TRY IT: A line belongs in the answer if it contains "must"; copy every such line from the entries below.

SUPPLIED ENTRIES:
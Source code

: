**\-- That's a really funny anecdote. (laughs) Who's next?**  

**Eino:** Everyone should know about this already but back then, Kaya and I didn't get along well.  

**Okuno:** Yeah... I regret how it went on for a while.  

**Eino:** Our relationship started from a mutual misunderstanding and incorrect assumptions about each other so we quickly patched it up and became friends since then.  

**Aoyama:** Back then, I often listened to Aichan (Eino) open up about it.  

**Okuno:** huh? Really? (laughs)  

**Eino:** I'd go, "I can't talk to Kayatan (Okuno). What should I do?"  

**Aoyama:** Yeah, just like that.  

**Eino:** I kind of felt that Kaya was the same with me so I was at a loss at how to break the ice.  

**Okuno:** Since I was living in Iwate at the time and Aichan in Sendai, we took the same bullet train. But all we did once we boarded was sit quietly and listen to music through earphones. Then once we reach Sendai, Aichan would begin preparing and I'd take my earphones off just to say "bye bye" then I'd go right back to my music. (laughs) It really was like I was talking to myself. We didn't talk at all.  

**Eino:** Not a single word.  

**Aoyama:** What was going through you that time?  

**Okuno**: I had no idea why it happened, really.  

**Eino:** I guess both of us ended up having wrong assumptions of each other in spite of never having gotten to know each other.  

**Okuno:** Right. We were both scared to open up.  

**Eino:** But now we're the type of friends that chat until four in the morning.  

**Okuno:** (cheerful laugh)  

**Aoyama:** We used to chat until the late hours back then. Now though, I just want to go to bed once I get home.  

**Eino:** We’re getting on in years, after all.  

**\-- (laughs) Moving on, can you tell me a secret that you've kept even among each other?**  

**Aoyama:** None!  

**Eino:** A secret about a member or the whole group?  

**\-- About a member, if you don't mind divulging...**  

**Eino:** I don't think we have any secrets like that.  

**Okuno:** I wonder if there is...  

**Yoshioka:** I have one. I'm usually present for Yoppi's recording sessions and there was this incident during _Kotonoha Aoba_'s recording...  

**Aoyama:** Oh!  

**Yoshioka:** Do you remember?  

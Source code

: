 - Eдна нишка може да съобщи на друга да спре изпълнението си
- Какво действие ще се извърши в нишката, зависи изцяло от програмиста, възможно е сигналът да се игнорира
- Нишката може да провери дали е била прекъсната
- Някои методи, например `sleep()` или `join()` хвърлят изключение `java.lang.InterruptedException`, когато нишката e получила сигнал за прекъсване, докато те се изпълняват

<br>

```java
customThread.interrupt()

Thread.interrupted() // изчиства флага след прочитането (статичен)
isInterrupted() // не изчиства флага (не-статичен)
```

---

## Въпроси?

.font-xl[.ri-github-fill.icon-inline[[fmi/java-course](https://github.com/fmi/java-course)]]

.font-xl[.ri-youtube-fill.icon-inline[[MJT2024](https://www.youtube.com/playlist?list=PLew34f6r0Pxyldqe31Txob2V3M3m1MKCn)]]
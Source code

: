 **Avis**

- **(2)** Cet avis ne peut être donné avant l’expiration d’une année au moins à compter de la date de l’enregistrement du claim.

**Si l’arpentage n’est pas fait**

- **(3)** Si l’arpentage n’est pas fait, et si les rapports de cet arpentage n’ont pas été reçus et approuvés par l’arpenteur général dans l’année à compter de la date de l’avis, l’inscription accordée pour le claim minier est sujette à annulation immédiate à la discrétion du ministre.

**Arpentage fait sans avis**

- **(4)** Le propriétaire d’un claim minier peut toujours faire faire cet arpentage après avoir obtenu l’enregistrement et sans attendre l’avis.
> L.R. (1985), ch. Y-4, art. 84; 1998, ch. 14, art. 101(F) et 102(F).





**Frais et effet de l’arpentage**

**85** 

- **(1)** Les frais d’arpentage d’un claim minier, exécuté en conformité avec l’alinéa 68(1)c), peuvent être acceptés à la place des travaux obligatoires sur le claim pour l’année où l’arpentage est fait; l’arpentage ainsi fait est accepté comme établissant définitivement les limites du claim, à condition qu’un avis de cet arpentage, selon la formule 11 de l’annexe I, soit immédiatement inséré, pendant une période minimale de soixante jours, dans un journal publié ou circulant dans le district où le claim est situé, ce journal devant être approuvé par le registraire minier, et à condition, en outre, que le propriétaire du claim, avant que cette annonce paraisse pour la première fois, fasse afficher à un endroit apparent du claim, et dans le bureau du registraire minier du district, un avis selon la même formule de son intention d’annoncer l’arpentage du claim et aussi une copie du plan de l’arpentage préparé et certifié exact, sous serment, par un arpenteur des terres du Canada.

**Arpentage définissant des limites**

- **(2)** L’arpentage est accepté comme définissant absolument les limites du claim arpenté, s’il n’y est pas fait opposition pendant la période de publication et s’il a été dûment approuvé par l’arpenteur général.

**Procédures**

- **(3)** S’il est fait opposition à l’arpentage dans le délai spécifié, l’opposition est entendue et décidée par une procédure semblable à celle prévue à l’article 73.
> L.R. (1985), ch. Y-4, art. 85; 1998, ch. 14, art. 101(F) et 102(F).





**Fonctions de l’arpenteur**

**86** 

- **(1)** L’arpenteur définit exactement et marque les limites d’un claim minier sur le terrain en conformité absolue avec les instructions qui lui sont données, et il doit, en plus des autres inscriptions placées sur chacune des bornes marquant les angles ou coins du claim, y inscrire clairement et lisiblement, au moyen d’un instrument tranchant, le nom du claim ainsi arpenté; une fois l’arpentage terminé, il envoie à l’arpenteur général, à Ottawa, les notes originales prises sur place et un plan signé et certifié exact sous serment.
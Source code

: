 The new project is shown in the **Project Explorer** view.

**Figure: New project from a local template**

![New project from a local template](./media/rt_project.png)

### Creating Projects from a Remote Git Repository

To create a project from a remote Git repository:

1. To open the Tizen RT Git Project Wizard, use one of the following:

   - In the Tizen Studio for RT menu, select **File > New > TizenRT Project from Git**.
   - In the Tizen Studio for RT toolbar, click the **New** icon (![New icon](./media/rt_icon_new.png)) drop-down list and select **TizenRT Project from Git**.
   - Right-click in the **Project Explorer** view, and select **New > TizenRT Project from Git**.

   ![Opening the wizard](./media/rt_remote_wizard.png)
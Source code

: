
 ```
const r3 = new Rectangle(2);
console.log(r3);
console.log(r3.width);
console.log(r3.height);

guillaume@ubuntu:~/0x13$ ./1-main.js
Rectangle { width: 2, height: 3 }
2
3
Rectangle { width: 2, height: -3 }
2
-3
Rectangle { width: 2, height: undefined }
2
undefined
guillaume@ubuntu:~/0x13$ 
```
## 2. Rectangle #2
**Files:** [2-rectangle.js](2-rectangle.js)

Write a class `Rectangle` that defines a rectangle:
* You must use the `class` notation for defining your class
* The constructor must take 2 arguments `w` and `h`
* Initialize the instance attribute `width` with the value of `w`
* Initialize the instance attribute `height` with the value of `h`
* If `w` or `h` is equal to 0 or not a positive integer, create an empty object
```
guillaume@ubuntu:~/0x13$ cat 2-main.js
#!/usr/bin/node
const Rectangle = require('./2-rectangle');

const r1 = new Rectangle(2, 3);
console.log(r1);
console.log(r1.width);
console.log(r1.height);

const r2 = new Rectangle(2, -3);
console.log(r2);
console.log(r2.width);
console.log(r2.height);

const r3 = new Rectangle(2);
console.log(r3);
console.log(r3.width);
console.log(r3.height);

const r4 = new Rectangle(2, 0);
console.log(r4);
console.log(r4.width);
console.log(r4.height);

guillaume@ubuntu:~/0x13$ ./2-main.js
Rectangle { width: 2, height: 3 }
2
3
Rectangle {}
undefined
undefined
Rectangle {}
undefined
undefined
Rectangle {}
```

ANSWER SECTION:
* You must use the `class` notation for defining your class
* The constructor must take 2 arguments `w` and `h`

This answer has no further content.